Task description:
Count every line below that holds "提交到应用商店". The answer is the number alone.

======== Data excerpts

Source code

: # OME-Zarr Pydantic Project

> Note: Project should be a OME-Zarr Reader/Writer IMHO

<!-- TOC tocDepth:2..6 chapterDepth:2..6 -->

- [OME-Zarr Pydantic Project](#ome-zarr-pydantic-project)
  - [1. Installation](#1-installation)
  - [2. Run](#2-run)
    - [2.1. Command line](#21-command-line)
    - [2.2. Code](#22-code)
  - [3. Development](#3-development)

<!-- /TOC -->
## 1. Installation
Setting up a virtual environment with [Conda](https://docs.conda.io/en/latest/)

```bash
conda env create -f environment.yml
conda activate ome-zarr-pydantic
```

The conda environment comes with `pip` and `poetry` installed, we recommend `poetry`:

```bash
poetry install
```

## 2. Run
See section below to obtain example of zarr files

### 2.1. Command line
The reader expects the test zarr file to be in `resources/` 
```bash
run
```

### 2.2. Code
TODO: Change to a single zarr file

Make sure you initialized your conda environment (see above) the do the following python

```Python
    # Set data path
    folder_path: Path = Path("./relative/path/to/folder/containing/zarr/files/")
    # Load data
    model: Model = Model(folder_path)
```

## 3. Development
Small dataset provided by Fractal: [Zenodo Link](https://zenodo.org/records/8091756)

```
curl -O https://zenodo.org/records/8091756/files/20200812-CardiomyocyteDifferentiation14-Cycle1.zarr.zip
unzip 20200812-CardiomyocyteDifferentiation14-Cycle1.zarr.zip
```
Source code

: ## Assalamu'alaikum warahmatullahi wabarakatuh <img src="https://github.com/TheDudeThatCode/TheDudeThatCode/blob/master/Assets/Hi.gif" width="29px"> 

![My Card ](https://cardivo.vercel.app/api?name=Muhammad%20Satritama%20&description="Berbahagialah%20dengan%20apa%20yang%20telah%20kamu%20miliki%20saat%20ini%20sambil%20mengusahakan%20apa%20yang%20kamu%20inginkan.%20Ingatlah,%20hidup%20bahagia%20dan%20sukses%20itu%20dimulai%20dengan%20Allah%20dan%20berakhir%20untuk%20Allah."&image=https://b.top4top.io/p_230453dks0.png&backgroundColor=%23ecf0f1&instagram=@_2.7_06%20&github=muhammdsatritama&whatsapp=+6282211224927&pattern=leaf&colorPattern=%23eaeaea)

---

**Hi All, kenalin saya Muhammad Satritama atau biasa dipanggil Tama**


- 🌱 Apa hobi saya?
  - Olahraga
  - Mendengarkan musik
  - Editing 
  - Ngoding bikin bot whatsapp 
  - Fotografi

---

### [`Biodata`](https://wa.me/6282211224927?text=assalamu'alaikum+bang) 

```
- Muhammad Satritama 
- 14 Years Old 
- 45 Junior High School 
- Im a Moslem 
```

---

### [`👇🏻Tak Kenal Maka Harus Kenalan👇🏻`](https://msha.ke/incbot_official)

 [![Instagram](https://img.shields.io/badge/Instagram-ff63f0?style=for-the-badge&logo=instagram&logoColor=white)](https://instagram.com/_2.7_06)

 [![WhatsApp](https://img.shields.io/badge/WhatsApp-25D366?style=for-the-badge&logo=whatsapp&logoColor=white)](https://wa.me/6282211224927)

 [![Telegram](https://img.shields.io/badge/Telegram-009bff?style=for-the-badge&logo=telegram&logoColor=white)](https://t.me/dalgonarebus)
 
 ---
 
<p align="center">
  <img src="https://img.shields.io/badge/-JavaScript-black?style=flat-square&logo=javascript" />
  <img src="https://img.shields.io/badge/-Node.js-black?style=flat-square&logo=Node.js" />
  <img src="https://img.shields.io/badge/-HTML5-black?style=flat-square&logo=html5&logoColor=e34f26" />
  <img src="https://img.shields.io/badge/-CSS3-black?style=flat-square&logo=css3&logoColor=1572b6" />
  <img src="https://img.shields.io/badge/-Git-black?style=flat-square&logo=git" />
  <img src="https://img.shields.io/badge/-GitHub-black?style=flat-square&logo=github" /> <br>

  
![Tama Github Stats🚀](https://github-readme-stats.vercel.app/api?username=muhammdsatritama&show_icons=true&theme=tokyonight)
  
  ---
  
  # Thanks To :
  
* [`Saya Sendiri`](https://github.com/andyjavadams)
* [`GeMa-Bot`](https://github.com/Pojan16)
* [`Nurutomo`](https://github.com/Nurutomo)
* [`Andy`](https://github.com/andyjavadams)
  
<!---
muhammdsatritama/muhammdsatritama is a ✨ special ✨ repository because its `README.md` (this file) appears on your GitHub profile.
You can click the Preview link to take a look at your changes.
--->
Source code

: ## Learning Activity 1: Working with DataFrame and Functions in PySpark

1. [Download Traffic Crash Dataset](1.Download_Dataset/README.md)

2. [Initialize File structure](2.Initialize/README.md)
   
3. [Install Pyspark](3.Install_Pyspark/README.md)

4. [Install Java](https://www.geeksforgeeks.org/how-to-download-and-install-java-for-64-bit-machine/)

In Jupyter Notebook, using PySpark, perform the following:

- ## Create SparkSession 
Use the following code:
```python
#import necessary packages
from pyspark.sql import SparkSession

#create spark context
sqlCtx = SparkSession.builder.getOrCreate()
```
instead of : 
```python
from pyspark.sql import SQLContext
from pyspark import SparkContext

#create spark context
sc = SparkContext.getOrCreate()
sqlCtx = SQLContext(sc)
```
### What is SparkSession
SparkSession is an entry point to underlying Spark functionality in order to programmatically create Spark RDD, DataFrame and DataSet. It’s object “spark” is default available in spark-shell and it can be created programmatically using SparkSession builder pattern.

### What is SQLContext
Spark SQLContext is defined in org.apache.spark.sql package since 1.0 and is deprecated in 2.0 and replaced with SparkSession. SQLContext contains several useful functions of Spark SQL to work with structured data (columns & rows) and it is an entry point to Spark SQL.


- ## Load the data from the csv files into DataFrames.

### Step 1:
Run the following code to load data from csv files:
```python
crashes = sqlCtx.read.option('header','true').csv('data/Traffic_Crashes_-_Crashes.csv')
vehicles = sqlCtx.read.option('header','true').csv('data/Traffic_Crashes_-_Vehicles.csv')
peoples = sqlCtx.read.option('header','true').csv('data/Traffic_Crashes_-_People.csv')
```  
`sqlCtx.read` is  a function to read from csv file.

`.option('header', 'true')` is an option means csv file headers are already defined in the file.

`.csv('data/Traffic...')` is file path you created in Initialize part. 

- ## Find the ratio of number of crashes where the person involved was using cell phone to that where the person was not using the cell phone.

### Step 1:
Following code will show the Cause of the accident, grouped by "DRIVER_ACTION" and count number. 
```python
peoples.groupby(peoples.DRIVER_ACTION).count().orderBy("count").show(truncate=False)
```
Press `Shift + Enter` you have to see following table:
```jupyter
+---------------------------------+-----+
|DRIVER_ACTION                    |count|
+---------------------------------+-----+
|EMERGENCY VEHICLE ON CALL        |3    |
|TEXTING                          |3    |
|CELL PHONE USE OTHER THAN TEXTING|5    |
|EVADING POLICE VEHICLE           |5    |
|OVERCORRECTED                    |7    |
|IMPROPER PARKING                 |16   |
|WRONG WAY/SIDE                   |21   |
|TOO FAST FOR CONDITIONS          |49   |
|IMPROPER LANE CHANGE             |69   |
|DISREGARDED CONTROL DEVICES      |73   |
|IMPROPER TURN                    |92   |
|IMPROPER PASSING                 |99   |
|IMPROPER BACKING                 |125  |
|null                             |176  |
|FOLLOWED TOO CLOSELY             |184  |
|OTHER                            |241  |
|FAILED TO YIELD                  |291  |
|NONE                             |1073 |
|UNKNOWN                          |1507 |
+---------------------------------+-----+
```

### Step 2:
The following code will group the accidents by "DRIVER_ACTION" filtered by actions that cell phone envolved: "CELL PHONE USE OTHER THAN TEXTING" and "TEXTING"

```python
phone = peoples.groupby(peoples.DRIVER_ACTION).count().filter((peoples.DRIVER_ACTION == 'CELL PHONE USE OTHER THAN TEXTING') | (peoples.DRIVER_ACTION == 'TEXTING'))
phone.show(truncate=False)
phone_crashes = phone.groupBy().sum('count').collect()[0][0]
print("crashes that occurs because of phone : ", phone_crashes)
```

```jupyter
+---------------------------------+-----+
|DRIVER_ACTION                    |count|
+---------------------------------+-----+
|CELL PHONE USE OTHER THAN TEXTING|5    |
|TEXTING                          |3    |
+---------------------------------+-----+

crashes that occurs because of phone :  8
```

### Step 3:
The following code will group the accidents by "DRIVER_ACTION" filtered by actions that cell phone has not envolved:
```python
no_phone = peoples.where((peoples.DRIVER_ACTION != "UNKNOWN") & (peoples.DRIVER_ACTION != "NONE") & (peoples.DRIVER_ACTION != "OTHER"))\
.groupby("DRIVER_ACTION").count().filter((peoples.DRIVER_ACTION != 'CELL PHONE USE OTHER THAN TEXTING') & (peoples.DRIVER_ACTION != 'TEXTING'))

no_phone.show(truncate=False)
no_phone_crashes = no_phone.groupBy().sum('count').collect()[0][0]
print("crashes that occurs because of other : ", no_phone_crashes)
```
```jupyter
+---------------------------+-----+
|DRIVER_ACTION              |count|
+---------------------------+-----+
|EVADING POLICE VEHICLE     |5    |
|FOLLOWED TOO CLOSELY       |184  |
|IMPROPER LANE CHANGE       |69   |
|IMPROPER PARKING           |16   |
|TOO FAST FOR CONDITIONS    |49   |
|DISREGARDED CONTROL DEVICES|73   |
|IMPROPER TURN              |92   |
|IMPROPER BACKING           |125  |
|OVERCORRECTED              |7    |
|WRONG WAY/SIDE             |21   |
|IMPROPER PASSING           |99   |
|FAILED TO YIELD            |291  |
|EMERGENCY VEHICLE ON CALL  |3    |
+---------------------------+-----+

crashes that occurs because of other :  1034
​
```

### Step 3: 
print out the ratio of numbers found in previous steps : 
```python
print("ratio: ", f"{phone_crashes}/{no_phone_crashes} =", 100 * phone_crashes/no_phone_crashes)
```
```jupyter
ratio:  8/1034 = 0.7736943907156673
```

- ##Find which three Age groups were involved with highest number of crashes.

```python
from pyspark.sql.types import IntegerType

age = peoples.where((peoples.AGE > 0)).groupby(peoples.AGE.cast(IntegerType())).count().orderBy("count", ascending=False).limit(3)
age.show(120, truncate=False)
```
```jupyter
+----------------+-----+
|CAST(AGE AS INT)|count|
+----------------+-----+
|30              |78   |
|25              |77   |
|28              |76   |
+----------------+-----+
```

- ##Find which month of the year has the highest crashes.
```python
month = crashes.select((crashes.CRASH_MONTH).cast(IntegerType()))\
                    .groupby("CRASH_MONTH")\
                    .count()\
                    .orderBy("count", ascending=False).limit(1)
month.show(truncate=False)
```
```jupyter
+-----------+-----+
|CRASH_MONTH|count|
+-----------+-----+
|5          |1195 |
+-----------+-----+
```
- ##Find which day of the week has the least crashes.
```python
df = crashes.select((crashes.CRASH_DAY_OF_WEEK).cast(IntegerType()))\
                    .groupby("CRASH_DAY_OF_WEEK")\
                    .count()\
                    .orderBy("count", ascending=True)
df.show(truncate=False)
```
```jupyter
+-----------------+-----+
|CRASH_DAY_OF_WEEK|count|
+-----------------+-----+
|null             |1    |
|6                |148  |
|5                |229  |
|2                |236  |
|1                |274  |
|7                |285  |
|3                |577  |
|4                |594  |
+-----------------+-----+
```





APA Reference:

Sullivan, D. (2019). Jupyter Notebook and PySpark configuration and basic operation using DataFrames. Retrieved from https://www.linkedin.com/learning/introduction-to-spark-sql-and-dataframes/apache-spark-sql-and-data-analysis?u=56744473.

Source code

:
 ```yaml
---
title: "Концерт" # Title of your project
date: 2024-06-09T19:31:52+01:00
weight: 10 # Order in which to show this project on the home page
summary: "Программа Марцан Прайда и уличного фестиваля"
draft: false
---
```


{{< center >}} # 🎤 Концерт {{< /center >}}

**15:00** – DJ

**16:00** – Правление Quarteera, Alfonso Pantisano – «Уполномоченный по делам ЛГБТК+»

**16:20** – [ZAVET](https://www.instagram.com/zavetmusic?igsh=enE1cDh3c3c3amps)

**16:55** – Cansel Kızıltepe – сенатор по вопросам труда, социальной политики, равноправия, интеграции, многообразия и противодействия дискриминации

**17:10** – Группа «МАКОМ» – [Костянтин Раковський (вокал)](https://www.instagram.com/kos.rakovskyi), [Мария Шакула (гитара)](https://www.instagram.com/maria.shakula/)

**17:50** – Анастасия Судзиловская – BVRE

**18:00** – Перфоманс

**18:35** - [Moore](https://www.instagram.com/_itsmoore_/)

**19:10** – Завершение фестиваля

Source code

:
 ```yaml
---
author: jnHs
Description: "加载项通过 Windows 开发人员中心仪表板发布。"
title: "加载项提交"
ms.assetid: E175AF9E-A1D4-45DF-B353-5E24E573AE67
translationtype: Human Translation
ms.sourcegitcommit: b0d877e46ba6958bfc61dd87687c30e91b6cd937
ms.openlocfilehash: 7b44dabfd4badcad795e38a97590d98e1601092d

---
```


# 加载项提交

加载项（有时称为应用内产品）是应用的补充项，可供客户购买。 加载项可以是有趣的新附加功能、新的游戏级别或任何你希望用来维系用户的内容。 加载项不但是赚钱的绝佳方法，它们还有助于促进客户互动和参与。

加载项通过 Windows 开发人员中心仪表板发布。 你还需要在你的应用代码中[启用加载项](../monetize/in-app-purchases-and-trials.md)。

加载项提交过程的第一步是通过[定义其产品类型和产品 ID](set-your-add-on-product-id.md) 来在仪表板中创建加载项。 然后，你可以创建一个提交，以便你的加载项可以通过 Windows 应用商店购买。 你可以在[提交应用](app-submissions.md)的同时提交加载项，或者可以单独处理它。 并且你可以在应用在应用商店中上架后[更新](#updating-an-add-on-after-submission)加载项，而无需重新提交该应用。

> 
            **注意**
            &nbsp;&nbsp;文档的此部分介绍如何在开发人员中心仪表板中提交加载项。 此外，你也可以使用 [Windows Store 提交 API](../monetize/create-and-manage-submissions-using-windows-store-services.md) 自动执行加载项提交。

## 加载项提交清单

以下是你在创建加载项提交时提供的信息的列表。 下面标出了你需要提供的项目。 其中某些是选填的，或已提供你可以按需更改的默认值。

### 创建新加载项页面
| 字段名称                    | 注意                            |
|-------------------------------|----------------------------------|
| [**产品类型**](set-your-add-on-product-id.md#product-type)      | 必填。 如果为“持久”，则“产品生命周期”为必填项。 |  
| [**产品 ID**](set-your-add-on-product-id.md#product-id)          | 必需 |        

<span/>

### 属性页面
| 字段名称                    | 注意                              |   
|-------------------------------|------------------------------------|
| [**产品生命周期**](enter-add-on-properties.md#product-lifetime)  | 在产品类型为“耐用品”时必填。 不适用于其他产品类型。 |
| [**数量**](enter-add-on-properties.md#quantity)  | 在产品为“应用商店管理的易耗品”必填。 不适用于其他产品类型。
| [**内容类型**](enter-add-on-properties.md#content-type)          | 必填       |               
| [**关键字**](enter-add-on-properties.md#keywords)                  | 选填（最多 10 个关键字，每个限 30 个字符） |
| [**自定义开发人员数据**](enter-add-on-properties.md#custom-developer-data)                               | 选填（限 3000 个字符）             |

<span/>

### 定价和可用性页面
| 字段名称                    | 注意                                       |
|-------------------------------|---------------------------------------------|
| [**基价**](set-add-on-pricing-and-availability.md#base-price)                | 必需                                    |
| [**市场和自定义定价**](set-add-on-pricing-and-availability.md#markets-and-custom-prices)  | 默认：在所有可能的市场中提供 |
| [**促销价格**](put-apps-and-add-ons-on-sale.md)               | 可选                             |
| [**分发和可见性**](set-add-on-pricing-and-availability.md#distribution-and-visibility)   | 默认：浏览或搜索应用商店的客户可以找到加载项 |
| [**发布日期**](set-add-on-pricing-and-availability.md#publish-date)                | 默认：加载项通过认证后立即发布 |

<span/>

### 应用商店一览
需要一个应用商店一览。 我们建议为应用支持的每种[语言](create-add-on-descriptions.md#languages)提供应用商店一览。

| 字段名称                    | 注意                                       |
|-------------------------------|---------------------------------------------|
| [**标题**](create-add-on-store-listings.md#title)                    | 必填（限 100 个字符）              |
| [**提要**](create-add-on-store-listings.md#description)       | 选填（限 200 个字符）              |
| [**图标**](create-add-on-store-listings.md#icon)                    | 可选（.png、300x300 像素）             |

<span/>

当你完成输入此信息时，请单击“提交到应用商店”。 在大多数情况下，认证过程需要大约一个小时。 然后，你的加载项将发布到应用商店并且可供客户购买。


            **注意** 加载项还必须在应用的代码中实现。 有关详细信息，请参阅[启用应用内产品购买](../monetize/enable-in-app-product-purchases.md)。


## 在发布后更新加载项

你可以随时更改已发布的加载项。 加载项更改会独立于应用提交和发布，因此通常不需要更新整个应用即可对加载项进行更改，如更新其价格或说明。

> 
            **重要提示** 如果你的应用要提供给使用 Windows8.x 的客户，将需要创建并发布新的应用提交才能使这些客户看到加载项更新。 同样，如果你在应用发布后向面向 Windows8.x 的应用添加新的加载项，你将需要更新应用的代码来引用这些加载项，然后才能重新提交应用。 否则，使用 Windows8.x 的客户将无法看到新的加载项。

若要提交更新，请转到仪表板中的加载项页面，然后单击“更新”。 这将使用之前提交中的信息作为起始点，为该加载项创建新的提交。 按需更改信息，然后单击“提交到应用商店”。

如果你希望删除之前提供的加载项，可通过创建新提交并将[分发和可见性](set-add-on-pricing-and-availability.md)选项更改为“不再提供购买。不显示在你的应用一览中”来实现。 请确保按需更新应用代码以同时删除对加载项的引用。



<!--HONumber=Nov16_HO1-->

================

Result below:
2